Figure 3.

Mechanistic study of upregulation of Aβ levels. A) The representative fluorescent images for visualization of full‐length APPs in 7PA2 cells treated with PBS and ELPs at 30 °C and 37 °C. The APPs are characterized by G12A antibody and imaged in green. The cell nuclei are stained by DAPI in blue. Scale bar, 20 μm. B) The quantification of full‐length APP levels in cells shown in (A). C) The representative fluorescent images for visualization of isoforms of APP in 7PA2 cells treated with PBS and ELPs at 30 °C and 37 °C. The APP variants were imaged in red and characterized by 22C11 antibody. Scale bar, 20 μm. D) Quantitation of levels of isoforms of APP presented in (C). E) Western blot (WB) images showing full length APPs, including mature and immature types. The bands were probed with G12A. F) The quantification of APP mature and immature bands. G) The characterization of soluble sAPPα and sAPPβ with WB protocol. The control groups were the characterization of PBS‐treated cells.
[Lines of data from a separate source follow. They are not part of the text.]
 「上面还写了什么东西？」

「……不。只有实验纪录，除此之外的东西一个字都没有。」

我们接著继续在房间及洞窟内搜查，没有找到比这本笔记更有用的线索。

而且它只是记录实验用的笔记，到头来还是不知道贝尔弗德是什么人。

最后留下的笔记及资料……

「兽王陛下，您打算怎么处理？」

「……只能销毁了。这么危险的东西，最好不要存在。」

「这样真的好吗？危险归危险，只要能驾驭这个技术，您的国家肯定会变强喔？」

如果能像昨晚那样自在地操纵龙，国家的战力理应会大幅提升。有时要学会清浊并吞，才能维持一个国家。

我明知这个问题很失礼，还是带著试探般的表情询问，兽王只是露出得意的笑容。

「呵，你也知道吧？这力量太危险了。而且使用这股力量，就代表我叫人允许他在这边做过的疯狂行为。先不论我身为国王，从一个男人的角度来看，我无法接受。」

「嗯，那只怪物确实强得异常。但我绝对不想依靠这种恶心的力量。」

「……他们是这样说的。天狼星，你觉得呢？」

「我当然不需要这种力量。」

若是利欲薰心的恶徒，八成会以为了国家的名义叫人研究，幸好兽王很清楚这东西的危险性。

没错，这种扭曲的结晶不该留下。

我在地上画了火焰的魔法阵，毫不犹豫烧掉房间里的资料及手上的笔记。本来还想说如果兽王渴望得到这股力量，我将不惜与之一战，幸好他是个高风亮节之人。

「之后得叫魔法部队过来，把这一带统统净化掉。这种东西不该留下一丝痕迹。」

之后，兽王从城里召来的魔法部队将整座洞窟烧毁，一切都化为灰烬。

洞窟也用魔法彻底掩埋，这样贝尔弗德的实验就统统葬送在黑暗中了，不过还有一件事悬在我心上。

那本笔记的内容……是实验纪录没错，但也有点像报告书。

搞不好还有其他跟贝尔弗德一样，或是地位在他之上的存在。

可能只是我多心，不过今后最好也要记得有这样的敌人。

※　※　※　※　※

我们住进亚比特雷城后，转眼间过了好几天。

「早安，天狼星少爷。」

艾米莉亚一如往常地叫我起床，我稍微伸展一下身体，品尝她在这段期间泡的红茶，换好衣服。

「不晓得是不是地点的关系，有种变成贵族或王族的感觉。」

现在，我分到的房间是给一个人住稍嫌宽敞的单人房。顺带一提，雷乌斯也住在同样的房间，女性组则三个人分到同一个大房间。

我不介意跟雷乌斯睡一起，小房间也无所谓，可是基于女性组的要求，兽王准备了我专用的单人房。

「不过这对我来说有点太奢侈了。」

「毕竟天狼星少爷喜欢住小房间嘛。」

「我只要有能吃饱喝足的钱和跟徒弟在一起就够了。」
H) The quantification of sAPPα and sAPPβ. I) The mRNA level changes of α‐secretase subunit (ADAM10), β‐secretase (BACE1) and γ‐secretase subunits (APH1A, nicastrin, and presenilin) after treatment with 200 μg/Ml ELP90 for 24 hours were analyzed by RT‐PCR. The 7PA2 cells treated without ELP90 were controls and the mRNA levels are normalized to 1. Data from triplicate tests were collected. (t‐test; n=3 per each group); All data are presented as mean±S.E.M.*, p<0.05; **, p<0.01; ***, p<0.001; ****, p<0.0001.).